=== What the task asks ===
Please filter the listing below and copy out the lines that hold "public".

# # # # #

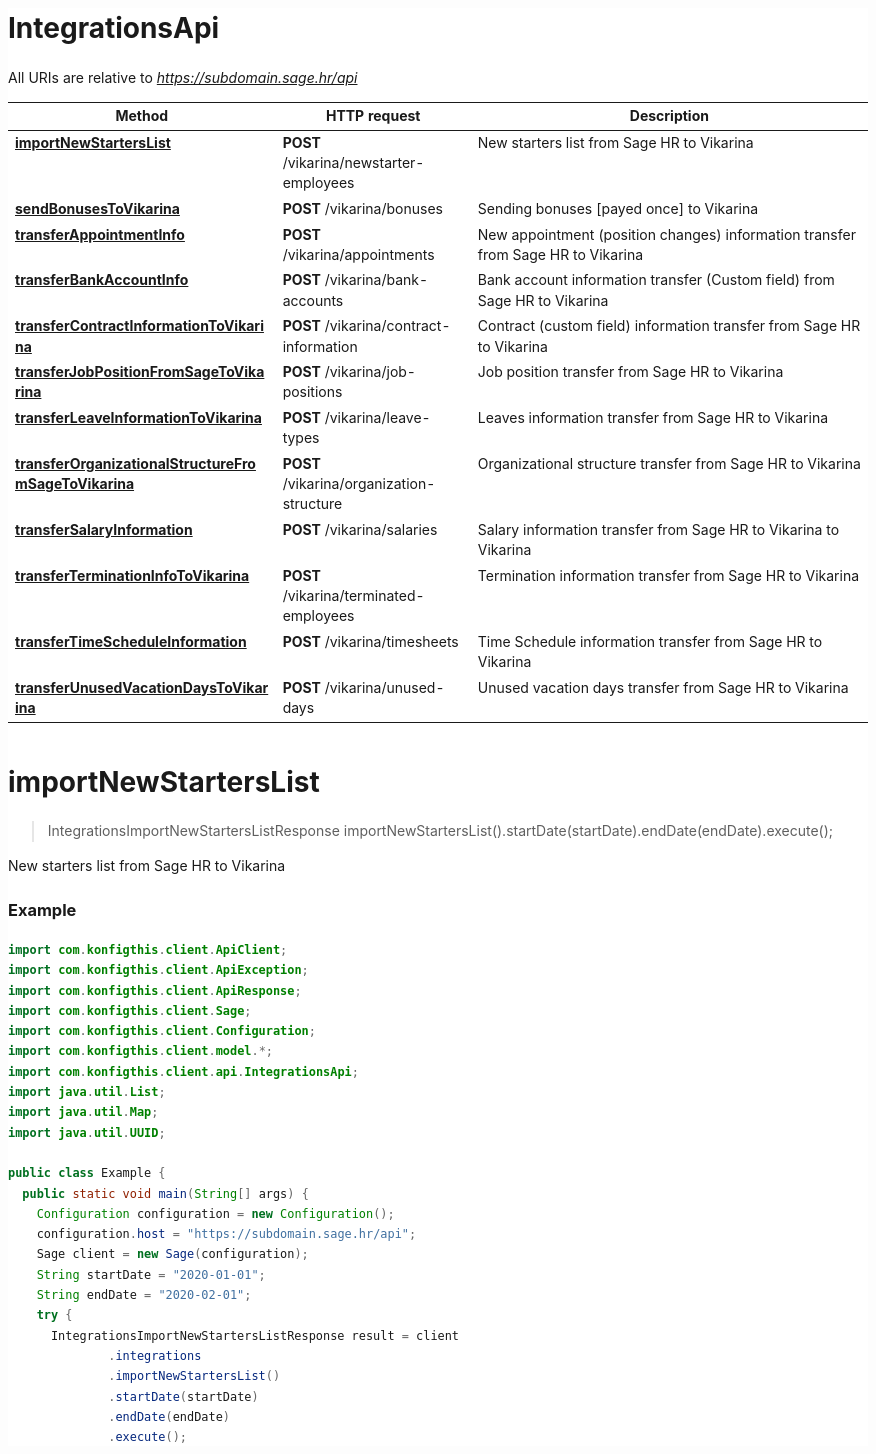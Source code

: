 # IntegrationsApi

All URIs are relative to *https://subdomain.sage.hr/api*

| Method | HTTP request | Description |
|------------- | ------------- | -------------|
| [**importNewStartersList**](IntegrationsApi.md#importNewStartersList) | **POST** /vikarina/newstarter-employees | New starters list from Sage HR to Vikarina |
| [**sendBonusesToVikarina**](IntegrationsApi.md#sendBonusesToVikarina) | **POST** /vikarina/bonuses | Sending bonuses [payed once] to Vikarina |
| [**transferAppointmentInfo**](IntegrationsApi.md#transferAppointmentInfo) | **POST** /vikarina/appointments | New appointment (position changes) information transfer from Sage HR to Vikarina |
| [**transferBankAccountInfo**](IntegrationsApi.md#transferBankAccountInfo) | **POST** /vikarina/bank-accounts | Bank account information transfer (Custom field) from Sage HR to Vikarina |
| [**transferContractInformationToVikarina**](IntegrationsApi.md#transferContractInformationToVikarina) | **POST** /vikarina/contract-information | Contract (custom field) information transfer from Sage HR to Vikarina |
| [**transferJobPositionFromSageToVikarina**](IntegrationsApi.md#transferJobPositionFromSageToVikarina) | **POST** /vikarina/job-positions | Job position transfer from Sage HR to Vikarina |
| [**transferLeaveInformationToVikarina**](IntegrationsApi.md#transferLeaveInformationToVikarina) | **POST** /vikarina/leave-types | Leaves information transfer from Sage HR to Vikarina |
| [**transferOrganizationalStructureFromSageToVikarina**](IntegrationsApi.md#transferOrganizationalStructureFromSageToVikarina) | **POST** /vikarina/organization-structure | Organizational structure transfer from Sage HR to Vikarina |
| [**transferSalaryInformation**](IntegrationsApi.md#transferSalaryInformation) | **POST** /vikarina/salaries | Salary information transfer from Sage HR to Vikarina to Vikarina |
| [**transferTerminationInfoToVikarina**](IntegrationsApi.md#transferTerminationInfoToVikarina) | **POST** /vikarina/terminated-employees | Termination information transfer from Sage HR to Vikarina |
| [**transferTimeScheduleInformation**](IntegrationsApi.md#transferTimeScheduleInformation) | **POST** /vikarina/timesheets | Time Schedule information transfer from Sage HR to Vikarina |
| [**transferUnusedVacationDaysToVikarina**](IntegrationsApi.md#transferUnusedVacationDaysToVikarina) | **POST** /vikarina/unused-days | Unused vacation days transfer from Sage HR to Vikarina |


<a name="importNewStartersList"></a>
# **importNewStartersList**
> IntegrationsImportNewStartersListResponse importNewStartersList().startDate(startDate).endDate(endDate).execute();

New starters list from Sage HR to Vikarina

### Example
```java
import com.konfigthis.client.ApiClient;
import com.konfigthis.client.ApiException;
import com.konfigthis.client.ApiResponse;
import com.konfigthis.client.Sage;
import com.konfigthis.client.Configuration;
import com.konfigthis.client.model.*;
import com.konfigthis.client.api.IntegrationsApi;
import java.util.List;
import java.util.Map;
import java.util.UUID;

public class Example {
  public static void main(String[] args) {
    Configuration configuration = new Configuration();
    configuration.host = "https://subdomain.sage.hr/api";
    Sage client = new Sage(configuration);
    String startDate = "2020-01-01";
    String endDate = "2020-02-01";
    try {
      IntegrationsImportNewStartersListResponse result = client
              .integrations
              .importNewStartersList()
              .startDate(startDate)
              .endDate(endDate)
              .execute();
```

# # # # #

=== Result of this exercise ===
public class Example {
  public static void main(String[] args) {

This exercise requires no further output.